**Problem description:**
Pick out the lines below that include the string "pesticides".

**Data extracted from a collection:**
%%

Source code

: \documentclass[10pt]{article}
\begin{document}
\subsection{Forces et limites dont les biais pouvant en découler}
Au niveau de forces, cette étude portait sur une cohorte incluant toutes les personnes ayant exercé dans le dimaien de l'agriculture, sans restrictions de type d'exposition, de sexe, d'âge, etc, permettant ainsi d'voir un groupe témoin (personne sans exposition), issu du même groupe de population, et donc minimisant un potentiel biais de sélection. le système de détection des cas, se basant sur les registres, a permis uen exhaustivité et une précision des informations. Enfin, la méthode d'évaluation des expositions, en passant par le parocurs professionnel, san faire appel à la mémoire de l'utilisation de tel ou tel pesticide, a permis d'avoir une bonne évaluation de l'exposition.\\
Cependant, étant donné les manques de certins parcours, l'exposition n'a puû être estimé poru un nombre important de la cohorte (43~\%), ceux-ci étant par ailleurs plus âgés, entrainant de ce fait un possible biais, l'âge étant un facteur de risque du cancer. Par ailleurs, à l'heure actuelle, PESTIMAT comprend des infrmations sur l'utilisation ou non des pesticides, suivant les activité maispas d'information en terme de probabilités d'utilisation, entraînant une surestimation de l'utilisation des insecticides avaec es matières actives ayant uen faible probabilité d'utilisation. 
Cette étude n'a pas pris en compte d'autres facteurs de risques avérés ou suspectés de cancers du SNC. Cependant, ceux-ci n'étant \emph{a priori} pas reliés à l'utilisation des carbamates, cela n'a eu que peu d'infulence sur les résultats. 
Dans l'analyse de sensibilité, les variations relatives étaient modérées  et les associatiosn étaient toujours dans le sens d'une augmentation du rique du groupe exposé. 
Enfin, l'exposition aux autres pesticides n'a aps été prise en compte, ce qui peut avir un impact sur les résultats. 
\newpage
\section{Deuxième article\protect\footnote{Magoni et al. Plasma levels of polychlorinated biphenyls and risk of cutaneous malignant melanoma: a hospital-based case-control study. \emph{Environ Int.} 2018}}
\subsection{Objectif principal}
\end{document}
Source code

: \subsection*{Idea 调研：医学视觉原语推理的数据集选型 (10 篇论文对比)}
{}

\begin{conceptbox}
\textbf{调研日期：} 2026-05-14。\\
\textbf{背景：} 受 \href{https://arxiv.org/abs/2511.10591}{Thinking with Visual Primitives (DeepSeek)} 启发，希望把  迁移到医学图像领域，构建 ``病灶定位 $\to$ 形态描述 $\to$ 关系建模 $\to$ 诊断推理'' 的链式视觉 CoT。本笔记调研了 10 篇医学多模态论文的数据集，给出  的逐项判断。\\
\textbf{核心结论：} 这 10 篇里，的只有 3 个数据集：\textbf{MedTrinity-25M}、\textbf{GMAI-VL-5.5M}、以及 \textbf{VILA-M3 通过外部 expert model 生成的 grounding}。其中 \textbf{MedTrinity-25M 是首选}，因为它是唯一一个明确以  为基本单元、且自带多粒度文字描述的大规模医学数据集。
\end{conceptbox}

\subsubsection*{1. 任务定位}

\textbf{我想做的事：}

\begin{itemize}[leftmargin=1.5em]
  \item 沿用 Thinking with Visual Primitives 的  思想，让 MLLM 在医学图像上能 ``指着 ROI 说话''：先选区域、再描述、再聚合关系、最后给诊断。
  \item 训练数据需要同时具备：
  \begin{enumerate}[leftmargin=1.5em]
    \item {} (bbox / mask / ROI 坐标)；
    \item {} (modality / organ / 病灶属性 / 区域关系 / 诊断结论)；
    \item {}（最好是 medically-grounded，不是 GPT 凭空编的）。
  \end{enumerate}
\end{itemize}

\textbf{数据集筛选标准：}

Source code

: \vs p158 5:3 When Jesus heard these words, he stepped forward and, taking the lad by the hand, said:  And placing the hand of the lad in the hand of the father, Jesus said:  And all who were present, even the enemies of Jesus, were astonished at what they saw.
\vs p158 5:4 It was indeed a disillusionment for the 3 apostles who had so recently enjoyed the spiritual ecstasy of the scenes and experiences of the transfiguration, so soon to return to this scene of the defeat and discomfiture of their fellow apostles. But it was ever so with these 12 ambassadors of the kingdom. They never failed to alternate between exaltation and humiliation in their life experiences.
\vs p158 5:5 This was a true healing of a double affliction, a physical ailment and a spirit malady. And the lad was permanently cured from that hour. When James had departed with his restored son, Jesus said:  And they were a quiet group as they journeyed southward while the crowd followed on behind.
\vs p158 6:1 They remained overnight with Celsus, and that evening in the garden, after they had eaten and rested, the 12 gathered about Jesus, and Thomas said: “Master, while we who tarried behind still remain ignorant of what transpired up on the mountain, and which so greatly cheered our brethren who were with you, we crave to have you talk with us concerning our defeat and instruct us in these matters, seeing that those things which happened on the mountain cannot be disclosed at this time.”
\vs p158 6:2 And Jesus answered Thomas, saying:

%%

**Reply:**
Cependant, étant donné les manques de certins parcours, l'exposition n'a puû être estimé poru un nombre important de la cohorte (43~\%), ceux-ci étant par ailleurs plus âgés, entrainant de ce fait un possible biais, l'âge étant un facteur de risque du cancer. Par ailleurs, à l'heure actuelle, PESTIMAT comprend des infrmations sur l'utilisation ou non des pesticides, suivant les activité maispas d'information en terme de probabilités d'utilisation, entraînant une surestimation de l'utilisation des insecticides avaec es matières actives ayant uen faible probabilité d'utilisation. 
Enfin, l'exposition aux autres pesticides n'a aps été prise en compte, ce qui peut avir un impact sur les résultats. 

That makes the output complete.